(Document images with source code)
◆ ◆ ◆ ◆
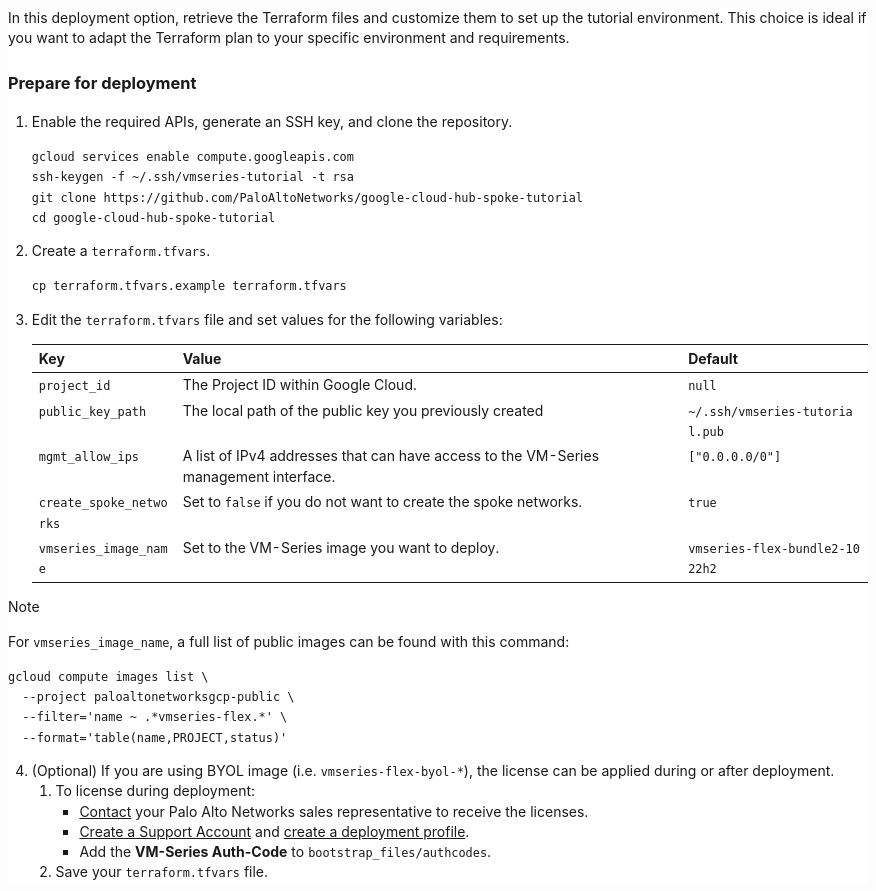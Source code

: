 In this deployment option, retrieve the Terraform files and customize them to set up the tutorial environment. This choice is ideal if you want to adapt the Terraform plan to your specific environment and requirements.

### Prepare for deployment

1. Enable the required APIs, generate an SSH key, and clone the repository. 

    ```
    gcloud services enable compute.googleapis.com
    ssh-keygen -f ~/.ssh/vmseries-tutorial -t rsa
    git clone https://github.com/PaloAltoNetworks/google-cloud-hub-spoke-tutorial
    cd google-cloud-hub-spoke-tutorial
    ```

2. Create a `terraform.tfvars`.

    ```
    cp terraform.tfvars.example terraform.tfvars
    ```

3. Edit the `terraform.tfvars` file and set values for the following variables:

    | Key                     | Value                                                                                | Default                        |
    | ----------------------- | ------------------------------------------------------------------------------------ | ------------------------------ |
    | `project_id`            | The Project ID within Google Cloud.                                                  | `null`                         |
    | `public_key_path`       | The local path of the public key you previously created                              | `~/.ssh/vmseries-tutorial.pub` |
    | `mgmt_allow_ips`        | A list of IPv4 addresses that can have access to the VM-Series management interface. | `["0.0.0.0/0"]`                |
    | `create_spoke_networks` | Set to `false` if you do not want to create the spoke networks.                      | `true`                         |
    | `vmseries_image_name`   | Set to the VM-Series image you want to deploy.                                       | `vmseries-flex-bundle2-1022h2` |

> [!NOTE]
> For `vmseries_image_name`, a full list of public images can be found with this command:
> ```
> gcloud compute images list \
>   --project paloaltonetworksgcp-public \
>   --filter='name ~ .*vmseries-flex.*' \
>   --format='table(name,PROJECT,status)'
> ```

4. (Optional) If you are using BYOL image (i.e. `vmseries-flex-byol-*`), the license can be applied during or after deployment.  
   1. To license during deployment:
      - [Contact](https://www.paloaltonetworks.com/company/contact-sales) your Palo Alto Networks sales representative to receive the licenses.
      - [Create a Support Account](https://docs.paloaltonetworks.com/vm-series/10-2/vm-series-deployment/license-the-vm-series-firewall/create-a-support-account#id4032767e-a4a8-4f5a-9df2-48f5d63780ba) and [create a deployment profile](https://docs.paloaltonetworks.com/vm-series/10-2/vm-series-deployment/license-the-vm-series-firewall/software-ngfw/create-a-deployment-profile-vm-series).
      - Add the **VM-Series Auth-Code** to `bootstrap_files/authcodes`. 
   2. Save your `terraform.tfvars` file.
◆ ◆ ◆ ◆
Each line of the data that holds the word "https" should be copied.

Answer section -
    git clone https://github.com/PaloAltoNetworks/google-cloud-hub-spoke-tutorial
      - [Contact](https://www.paloaltonetworks.com/company/contact-sales) your Palo Alto Networks sales representative to receive the licenses.
      - [Create a Support Account](https://docs.paloaltonetworks.com/vm-series/10-2/vm-series-deployment/license-the-vm-series-firewall/create-a-support-account#id4032767e-a4a8-4f5a-9df2-48f5d63780ba) and [create a deployment profile](https://docs.paloaltonetworks.com/vm-series/10-2/vm-series-deployment/license-the-vm-series-firewall/software-ngfw/create-a-deployment-profile-vm-series).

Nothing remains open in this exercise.